[Data entries]
☆ ☆ ☆

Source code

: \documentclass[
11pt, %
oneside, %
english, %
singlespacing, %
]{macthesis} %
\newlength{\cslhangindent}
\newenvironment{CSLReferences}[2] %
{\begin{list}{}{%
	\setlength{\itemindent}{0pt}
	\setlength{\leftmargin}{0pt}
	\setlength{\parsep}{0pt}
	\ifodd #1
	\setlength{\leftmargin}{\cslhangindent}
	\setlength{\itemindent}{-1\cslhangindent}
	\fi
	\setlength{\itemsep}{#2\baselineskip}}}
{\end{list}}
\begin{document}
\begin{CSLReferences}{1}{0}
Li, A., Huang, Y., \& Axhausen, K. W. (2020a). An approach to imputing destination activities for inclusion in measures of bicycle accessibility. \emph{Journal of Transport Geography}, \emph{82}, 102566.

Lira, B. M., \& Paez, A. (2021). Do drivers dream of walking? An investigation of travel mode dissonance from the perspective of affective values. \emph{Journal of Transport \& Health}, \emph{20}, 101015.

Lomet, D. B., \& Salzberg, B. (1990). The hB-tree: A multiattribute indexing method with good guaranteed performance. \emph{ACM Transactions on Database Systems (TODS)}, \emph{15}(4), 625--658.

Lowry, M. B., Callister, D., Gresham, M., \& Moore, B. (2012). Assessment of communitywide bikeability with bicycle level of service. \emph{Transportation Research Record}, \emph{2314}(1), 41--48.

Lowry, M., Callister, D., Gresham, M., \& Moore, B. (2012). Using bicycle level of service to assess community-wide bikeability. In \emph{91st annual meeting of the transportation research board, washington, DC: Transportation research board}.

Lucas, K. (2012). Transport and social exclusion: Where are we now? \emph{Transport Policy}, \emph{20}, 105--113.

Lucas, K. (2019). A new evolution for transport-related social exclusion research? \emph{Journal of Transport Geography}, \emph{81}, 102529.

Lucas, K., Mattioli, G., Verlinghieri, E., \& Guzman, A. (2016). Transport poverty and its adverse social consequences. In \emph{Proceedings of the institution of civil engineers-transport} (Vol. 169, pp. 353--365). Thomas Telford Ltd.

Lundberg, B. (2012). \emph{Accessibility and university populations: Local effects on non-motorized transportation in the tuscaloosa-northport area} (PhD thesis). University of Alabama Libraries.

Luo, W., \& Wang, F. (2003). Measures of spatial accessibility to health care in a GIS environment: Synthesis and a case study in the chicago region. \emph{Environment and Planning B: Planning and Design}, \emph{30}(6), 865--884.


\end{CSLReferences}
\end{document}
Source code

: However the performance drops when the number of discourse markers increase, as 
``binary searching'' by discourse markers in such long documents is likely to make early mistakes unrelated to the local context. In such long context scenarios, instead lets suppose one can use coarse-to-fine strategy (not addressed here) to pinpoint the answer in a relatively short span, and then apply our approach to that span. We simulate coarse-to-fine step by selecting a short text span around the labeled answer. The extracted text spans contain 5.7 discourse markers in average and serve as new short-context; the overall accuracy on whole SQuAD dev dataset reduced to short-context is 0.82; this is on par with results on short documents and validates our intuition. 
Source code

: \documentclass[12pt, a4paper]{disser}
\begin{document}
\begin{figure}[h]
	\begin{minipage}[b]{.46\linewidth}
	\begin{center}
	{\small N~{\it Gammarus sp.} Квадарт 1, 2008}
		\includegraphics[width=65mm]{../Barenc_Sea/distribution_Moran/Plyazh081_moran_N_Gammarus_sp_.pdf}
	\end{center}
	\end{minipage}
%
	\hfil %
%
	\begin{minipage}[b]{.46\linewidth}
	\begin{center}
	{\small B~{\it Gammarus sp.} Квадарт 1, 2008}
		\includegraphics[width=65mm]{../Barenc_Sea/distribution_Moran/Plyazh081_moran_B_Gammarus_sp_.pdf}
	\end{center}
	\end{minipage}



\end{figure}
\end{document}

☆ ☆ ☆

Find the lines in the records that contain the word "Квадарт", then copy every one of them.

**Written answer:**
	{\small N~{\it Gammarus sp.} Квадарт 1, 2008}
	{\small B~{\it Gammarus sp.} Квадарт 1, 2008}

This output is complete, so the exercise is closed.